## DATA PROVIDED:

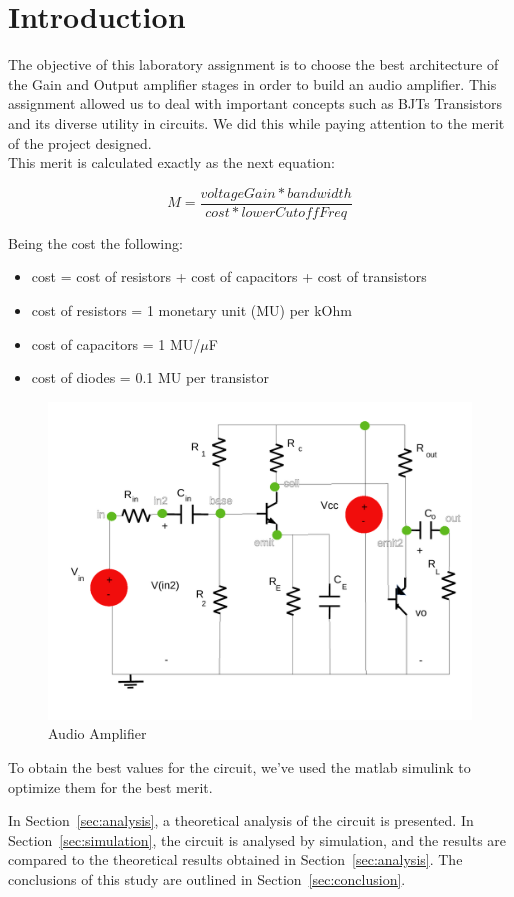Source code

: \newpage
\section{Introduction}
\label{sec:introduction}

The objective of this laboratory assignment is to choose the best architecture of the Gain and Output amplifier
stages in order to build an audio amplifier. This assignment allowed us to deal with important concepts such as BJTs Transistors and its diverse utility in circuits. We did this while paying attention to the merit of the project designed.\\
This merit is calculated exactly as the next equation:

\begin{equation} 
M = \frac{voltageGain*bandwidth}{cost*lowerCutoffFreq}
\label{eq1}
\end{equation}

Being the cost the following:
\begin{itemize}
	\item cost = cost of resistors  + cost of capacitors + cost of transistors
	\item cost of resistors = 1 monetary unit (MU) per kOhm
	\item cost of capacitors = 1 MU/$\mu$F
	\item cost of diodes = 0.1 MU per transistor
	
\end{itemize}

\begin{figure}[H] 
\centering
\includegraphics[width=\textwidth]{lab4.pdf} 
\caption{Audio Amplifier}
\label{first}
\end{figure}

To obtain the best values for the circuit, we've used the matlab simulink to optimize them for the best merit.

In Section~\ref{sec:analysis}, a theoretical analysis of the circuit is
presented. In Section~\ref{sec:simulation}, the circuit is analysed by
simulation, and the results are compared to the theoretical results obtained in
Section~\ref{sec:analysis}. The conclusions of this study are outlined in
Section~\ref{sec:conclusion}. \\


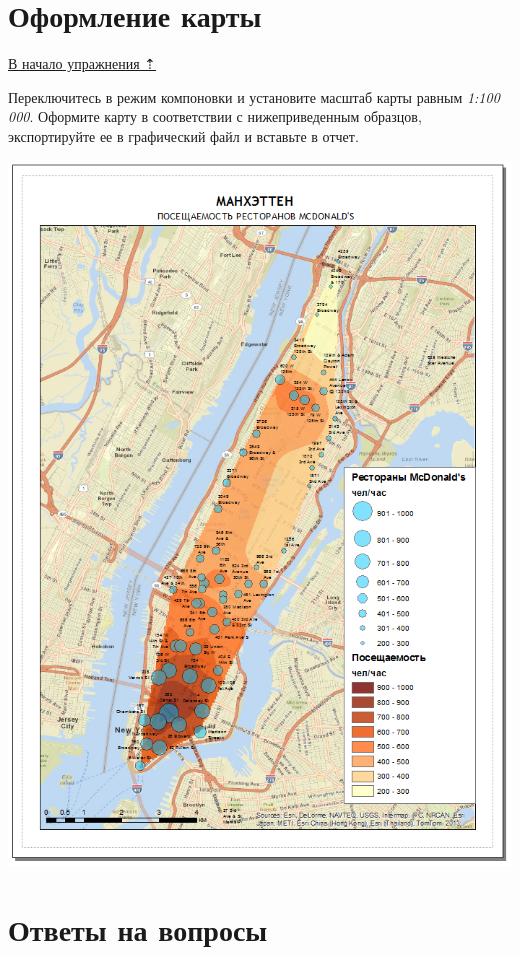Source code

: \documentclass[]{book}
\theoremstyle{definition}
\theoremstyle{definition}
\theoremstyle{definition}
\theoremstyle{remark}
\begin{document}
\hypertarget{geocoding-design}{%
\section{Оформление карты}\label{geocoding-design}}

\protect\hyperlink{geocoding}{В начало упражнения ⇡}

Переключитесь в режим компоновки и установите масштаб карты равным
\emph{1:100 000}. Оформите карту в соответствии с нижеприведенным
образцов, экспортируйте ее в графический файл и вставьте в отчет.

\includegraphics{images/Ex14/image27.png}

\hypertarget{geocoding-questions}{%
\section{Ответы на вопросы}\label{geocoding-questions}}
\end{document}
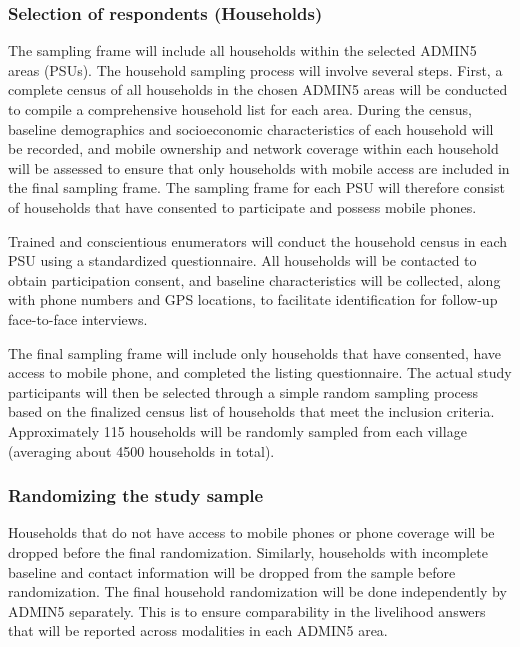 \documentclass[11pt,harvard]{article}
\begin{document}
	
	\label{tab:ADMIN5_MTN}
	
	\subsubsection{Selection of respondents (Households)}	
	The sampling frame will include all households within the selected ADMIN5 areas (PSUs). The household sampling process will involve several steps. First, a complete census of all households in the chosen ADMIN5 areas will be conducted to compile a comprehensive household list for each area. During the census, baseline demographics and socioeconomic characteristics of each household will be recorded, and mobile ownership and network coverage within each household will be assessed to ensure that only households with mobile access are included in the final sampling frame. The sampling frame for each PSU will therefore consist of households that have consented to participate and possess mobile phones.
	
	Trained and conscientious enumerators will conduct the household census in each PSU using a standardized questionnaire. All households will be contacted to obtain participation consent, and baseline characteristics will be collected, along with phone numbers and GPS locations, to facilitate identification for follow-up face-to-face interviews.
	
	The final sampling frame will include only households that have consented, have access to mobile phone, and completed the listing questionnaire. The actual study participants will then be selected through a simple random sampling process based on the finalized census list of households that meet the inclusion criteria. Approximately 115 households will be randomly sampled from each village (averaging about 4500 households in total).
	 
	\subsubsection{Randomizing the study sample}
	Households that do not have access to mobile phones or phone coverage will be dropped before the final randomization. Similarly, households with incomplete baseline and contact information will be dropped from the sample before randomization. The final household randomization will be done independently by ADMIN5 separately. This is to ensure comparability in the livelihood answers that will be reported across modalities in each ADMIN5 area.
	
\end{document}
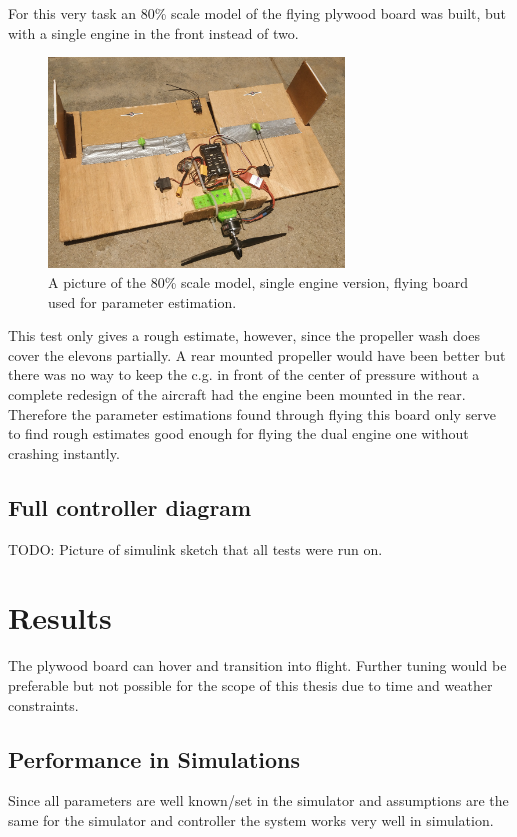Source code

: \documentclass{article}
\begin{document}
For this very task an 80\% scale model of the flying plywood board was built, but with a single engine in the front instead of two.

\begin{figure}
    \center
    \includegraphics[width=0.7\textwidth]{singleengine.jpg}
    \caption{A picture of the 80\% scale model, single engine version, flying board used for parameter estimation.}
    \label{fig:singleengine}
\end{figure}

This test only gives a rough estimate, however, since the propeller wash does cover the elevons partially.
A rear mounted propeller would have been better but there was no way to keep the c.g. in front of the center of pressure without a complete redesign of the aircraft had the engine been mounted in the rear.
Therefore the parameter estimations found through flying this board only serve to find rough estimates good enough for flying the dual engine one without crashing instantly.

\subsection{Full controller diagram}
TODO: Picture of simulink sketch that all tests were run on.

\section{Results}

The plywood board can hover and transition into flight.
Further tuning would be preferable but not possible for the scope of this thesis due to time and weather constraints.

\subsection{Performance in Simulations}
Since all parameters are well known/set in the simulator and assumptions are the same for the simulator and controller the system works very well in simulation.
\end{document}
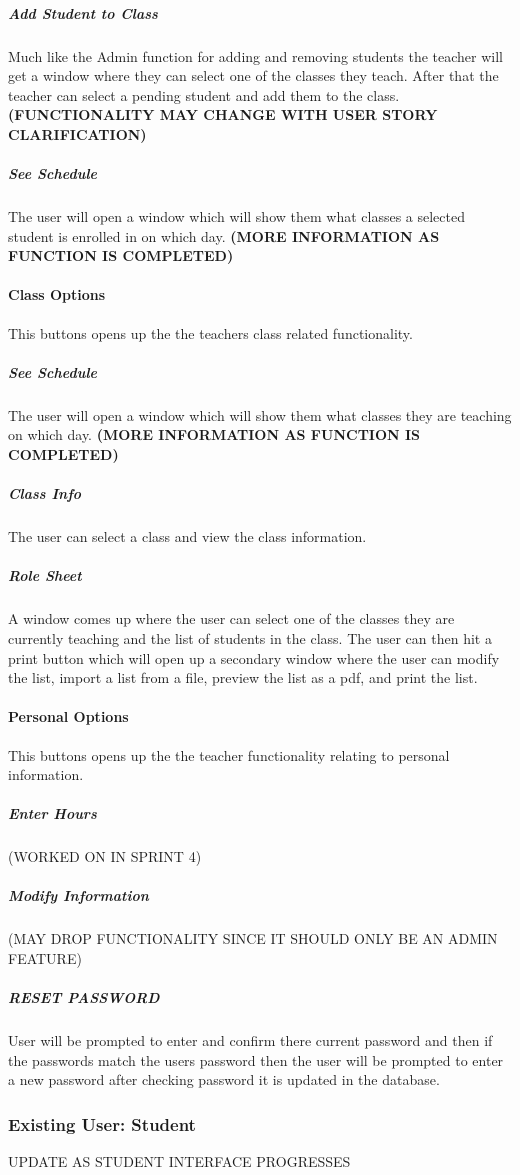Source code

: \subparagraph{Add Student to Class}
\textmd{Much like the Admin function for adding and removing students the teacher will get a window where they can select one of the classes they teach. After that the teacher can select a pending student and add them to the class.}
\bf(FUNCTIONALITY MAY CHANGE WITH USER STORY CLARIFICATION)

\subparagraph{See Schedule}
\textmd{The user will open a window which will show them what classes a selected student is enrolled in on which day.}
\bf (MORE INFORMATION AS FUNCTION IS COMPLETED)

\paragraph{Class Options}
\textmd{This buttons opens up the the teachers class related functionality.}

\subparagraph{See Schedule}
\textmd{The user will open a window which will show them what classes they are teaching on which day.}
\bf (MORE INFORMATION AS FUNCTION IS COMPLETED)

\subparagraph{Class Info}
\textmd{The user can select a class and view the class information.}

\subparagraph{Role Sheet}
\textmd{A window comes up where the user can select one of the classes they are currently teaching and the list of students in the class. The user can then hit a print button which will open up a secondary window where the user can modify the list, import a list from a file, preview the list as a pdf, and print the list.}

\paragraph{Personal Options}
\textmd{This buttons opens up the the teacher functionality relating to personal information.}

\subparagraph{Enter Hours}
(WORKED ON IN SPRINT 4)

\subparagraph{Modify Information}
(MAY DROP FUNCTIONALITY SINCE IT SHOULD ONLY BE AN ADMIN FEATURE)

\subparagraph{RESET PASSWORD}
\textmd{User will be prompted to enter and confirm there current password and then if the passwords match the users password then the user will be prompted to enter a new password after checking password it is updated in the database.}

\subsubsection{Existing User: Student}
\textmd{UPDATE AS STUDENT INTERFACE PROGRESSES}


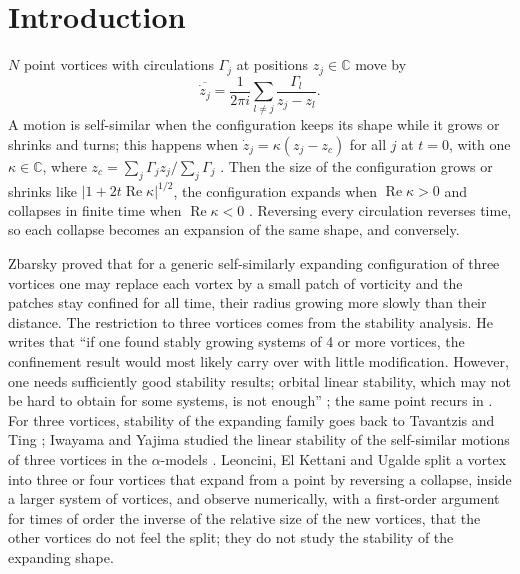 \documentclass[11pt]{article}
\theoremstyle{definition}
\newcommand{\re}{\operatorname{Re}}
\newcommand{\C}{\mathbb{C}}
\begin{document}
\section{Introduction}

$N$ point vortices with circulations $\Gamma_j$ at positions $z_j \in \C$ move by
\begin{equation}\label{eq:bs}
  \overline{\dot z_j} = \frac{1}{2\pi i}\sum_{l \ne j}\frac{\Gamma_l}{z_j - z_l}.
\end{equation}
A motion is self-similar when the configuration keeps its shape while it grows or shrinks and turns; this happens when $\dot z_j = \kappa(z_j - z_c)$ for all $j$ at $t = 0$, with one $\kappa \in \C$, where $z_c = \sum_j\Gamma_jz_j/\sum_j\Gamma_j$ \cite[Sect.~2]{mw2026}. Then the size of the configuration grows or shrinks like $|1 + 2t\re\kappa|^{1/2}$, the configuration expands when $\re\kappa > 0$ and collapses in finite time when $\re\kappa < 0$ \cite{kimura1987, ns1979, aref2010, gotoda2021, ks2022}. Reversing every circulation reverses time, so each collapse becomes an expansion of the same shape, and conversely.

Zbarsky \cite{zbarsky2021} proved that for a generic self-similarly expanding configuration of three vortices one may replace each vortex by a small patch of vorticity and the patches stay confined for all time, their radius growing more slowly than their distance. The restriction to three vortices comes from the stability analysis. He writes that ``if one found stably growing systems of 4 or more vortices, the confinement result would most likely carry over with little modification. However, one needs sufficiently good stability results; orbital linear stability, which may not be hard to obtain for some systems, is not enough'' \cite[pp.~4--5 of the arXiv version]{zbarsky2021}; the same point recurs in \cite[after Cor.~16]{zbarsky2024}. For three vortices, stability of the expanding family goes back to Tavantzis and Ting \cite{tt1988}; Iwayama and Yajima studied the linear stability of the self-similar motions of three vortices in the $\alpha$-models \cite{iy2023}. Leoncini, El Kettani and Ugalde \cite{leu2026} split a vortex into three or four vortices that expand from a point by reversing a collapse, inside a larger system of vortices, and observe numerically, with a first-order argument for times of order the inverse of the relative size of the new vortices, that the other vortices do not feel the split; they do not study the stability of the expanding shape.
\end{document}
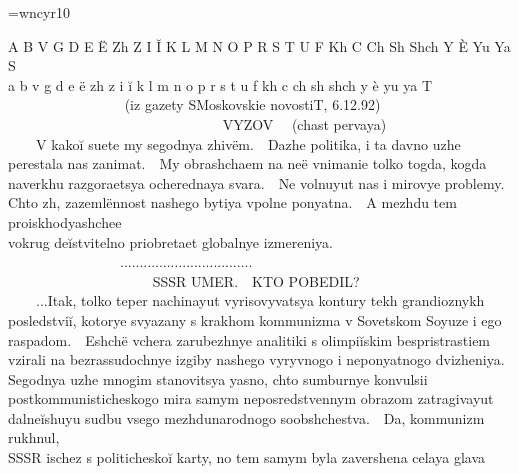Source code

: 
\font\tencyr=wncyr10
\def\cyr{\tencyr\cyracc}

 {\cyr A B V G D E \"E Zh Z I {\u I} K L M N O P R S T U F Kh C Ch Sh Shch {\Cdprime} Y {\Cprime} \`E Yu Ya S\\
a b v g d e \"e zh z i {\u i} k l m n o p r s t u f kh c ch sh shch {\cdprime} y {\cprime} \`e yu ya T\\
{\ \ }{\ \ }{\ \ }{\ \ }{\ \ }{\ \ }{\ \ }{\ \ } (iz gazety SMoskovskie novostiT, 6.12.92)\\
{\ \ }{\ \ }{\ \ }{\ \ }{\ \ }{\ \ }{\ \ }{\ \ }{\ \ }{\ \ }{\ \ }{\ \ }{\ \ }{\ \ }{\ \ } VYZOV{\ \ } (chast{\cprime} pervaya)\\
{\ \ }{\ \ }V kako{\u i} suete my segodnya zhiv\"em.{\ \ }Dazhe politika, i ta davno uzhe\\
perestala nas zanimat{\cprime}.{\ \ }My obrashchaem na ne\"e vnimanie tol{\cprime}ko togda, kogda\\
naverkhu razgoraet{\cydot}sya ocherednaya svara.{\ \ }Ne volnuyut nas i mirovye problemy.\\
Chto zh, zazeml\"ennost{\cprime} nashego bytiya vpolne ponyatna.{\ \ }A mezhdu tem proiskhodyashchee\\
vokrug de{\u i}stvitel{\cprime}no priobretaet global{\cprime}nye izmereniya.\\
{\ \ }{\ \ }{\ \ }{\ \ }{\ \ }{\ \ }{\ \ }{\ \ }..................................\\
{\ \ }{\ \ }{\ \ }{\ \ }{\ \ }{\ \ }{\ \ }{\ \ }{\ \ }{\ \ } SSSR UMER.{\ \ }KTO POBEDIL?\\
{\ \ }{\ \ }...Itak, tol{\cprime}ko teper{\cprime} nachinayut vyrisovyvat{\cprime}sya kontury tekh grandioznykh\\
posledstvi{\u i}, kotorye svyazany s krakhom kommunizma v Sovet{\cydot}skom Soyuze i ego\\
raspadom.{\ \ }Eshch\"e vchera zarubezhnye analitiki s olimpi{\u i}skim bespristrastiem\\
vzirali na bezrassudochnye izgiby nashego vyryvnogo i neponyatnogo dvizheniya.\\
Segodnya uzhe mnogim stanovit{\cydot}sya yasno, chto sumburnye konvul{\cprime}sii\\
postkommunisticheskogo mira samym neposredstvennym obrazom zatragivayut\\
dal{\cprime}ne{\u i}shuyu sud{\cprime}bu vsego mezhdunarodnogo soobshchestva.{\ \ }Da, kommunizm rukhnul,\\
SSSR ischez s politichesko{\u i} karty, no tem samym byla zavershena celaya glava\\
}
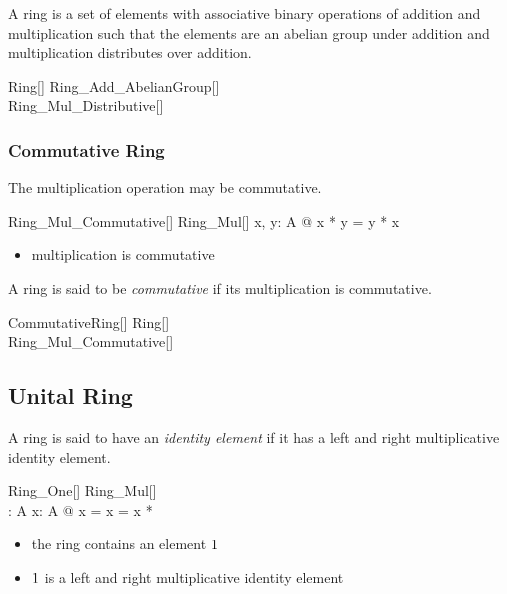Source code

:\documentclass{amsart}
\begin{document}
A ring is a set of elements with associative binary operations of addition and multiplication such that
the elements are an abelian group under addition and multiplication distributes over addition.

\begin{schema}{Ring}[\genT]
	Ring\_Add\_AbelianGroup[\genT] \\
	Ring\_Mul\_Distributive[\genT]
\end{schema}

\subsubsection{Commutative Ring}

The multiplication operation may be commutative.

\begin{schema}{Ring\_Mul\_Commutative}[\genT]
	Ring\_Mul[\genT]
\where
	\forall x, y: A @ x * y = y * x
\end{schema}

\begin{itemize}
	\item multiplication is commutative
\end{itemize}

A ring is said to be \textit{commutative} if its multiplication is commutative.

\begin{schema}{CommutativeRing}[\genT]
	Ring[\genT] \\
	Ring\_Mul\_Commutative[\genT]
\end{schema}

\subsection{Unital Ring}

A ring is said to have an \textit{identity element} if it has a left and right multiplicative identity element.

\begin{schema}{Ring\_One}[\genT]
	Ring\_Mul[\genT] \\
	\ringOne: \genT
\where
	\ringOne \in A
\also
	\forall x: A @ \ringOne * x = x = x * \ringOne
\end{schema}

\begin{itemize}
	\item the ring contains an element $1$
	\item $1$ is a left and right multiplicative identity element
\end{itemize}
\end{document}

## TASK TO CARRY OUT:
Among the entries, how many lines contain the word "genT"? Give the number alone.

## RESULT:
11